**What the task asks**
Count every line in the entries that contains "empty". Report that count alone.
━━━ Supplied material ━━━
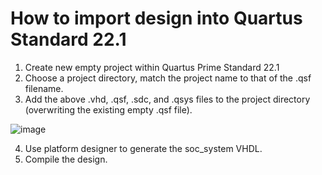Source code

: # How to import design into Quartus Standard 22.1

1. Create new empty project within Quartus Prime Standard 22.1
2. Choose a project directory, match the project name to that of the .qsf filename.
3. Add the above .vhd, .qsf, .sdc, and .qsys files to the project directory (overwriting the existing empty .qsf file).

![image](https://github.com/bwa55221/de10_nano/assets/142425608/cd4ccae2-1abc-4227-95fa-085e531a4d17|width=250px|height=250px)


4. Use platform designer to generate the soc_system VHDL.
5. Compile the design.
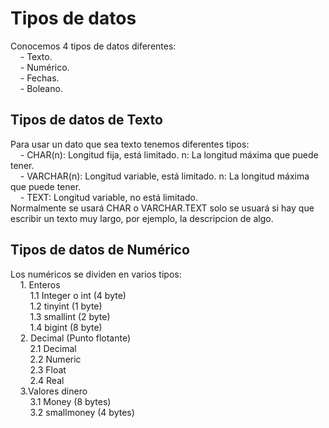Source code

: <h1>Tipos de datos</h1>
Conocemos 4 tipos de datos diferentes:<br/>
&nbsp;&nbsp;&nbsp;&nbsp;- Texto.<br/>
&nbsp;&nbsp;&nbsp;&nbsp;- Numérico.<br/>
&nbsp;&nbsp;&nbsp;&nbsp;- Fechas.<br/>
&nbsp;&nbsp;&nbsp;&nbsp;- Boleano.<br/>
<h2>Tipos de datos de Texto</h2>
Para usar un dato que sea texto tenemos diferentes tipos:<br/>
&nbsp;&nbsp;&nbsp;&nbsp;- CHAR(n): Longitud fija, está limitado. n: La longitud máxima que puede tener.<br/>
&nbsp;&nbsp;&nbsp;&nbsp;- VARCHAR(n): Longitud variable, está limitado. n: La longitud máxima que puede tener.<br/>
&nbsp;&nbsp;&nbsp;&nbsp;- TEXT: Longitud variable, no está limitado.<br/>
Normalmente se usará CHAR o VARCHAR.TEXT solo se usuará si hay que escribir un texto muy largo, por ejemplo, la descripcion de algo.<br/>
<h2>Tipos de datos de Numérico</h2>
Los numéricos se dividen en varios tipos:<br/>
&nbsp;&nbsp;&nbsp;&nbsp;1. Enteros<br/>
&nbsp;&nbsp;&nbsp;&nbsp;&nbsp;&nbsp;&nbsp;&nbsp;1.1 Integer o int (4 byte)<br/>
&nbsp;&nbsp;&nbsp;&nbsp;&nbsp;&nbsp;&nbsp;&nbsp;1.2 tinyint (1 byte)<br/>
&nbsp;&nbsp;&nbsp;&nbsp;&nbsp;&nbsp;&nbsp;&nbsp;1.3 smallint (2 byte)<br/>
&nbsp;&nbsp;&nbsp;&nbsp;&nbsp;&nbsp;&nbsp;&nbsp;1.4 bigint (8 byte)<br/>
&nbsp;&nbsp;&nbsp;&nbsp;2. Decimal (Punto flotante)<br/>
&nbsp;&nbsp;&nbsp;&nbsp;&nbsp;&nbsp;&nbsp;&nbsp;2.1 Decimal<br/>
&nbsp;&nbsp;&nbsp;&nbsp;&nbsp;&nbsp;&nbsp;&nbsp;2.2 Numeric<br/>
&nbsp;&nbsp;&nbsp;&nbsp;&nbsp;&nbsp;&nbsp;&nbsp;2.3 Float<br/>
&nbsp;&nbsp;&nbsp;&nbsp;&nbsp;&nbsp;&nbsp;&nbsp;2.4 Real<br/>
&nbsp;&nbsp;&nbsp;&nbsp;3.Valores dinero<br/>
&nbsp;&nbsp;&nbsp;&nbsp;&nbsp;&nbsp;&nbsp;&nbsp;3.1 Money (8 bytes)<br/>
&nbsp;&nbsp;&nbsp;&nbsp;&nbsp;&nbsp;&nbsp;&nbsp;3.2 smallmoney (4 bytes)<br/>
━━━
**Your solution**
2